(Records contained in a dataset)
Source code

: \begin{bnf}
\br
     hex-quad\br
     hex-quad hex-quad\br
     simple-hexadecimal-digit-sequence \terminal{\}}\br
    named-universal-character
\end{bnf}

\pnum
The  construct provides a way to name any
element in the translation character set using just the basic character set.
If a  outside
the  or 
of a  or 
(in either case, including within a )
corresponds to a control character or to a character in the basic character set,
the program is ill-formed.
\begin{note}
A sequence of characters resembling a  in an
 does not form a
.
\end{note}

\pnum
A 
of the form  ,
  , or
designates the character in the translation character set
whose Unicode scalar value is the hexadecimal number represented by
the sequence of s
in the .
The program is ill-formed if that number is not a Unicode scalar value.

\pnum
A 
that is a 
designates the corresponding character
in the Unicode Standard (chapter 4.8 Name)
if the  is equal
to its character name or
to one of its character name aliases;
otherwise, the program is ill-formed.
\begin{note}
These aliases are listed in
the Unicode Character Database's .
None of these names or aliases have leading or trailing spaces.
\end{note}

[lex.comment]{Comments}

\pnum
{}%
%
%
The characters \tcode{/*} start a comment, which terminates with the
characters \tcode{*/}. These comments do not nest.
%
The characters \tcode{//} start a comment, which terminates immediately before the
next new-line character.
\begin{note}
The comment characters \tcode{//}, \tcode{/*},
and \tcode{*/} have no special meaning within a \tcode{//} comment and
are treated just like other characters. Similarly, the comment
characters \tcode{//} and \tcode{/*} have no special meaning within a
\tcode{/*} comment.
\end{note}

* Task to complete: The full set of records must be transcribed character for character.

* Task result:
Source code

: \begin{bnf}
\br
     hex-quad\br
     hex-quad hex-quad\br
     simple-hexadecimal-digit-sequence \terminal{\}}\br
    named-universal-character
\end{bnf}

\pnum
The  construct provides a way to name any
element in the translation character set using just the basic character set.
If a  outside
the  or 
of a  or 
(in either case, including within a )
corresponds to a control character or to a character in the basic character set,
the program is ill-formed.
\begin{note}
A sequence of characters resembling a  in an
 does not form a
.
\end{note}

\pnum
A 
of the form  ,
  , or
designates the character in the translation character set
whose Unicode scalar value is the hexadecimal number represented by
the sequence of s
in the .
The program is ill-formed if that number is not a Unicode scalar value.

\pnum
A 
that is a 
designates the corresponding character
in the Unicode Standard (chapter 4.8 Name)
if the  is equal
to its character name or
to one of its character name aliases;
otherwise, the program is ill-formed.
\begin{note}
These aliases are listed in
the Unicode Character Database's .
None of these names or aliases have leading or trailing spaces.
\end{note}

[lex.comment]{Comments}

\pnum
{}%
%
%
The characters \tcode{/*} start a comment, which terminates with the
characters \tcode{*/}. These comments do not nest.
%
The characters \tcode{//} start a comment, which terminates immediately before the
next new-line character.
\begin{note}
The comment characters \tcode{//}, \tcode{/*},
and \tcode{*/} have no special meaning within a \tcode{//} comment and
are treated just like other characters. Similarly, the comment
characters \tcode{//} and \tcode{/*} have no special meaning within a
\tcode{/*} comment.
\end{note}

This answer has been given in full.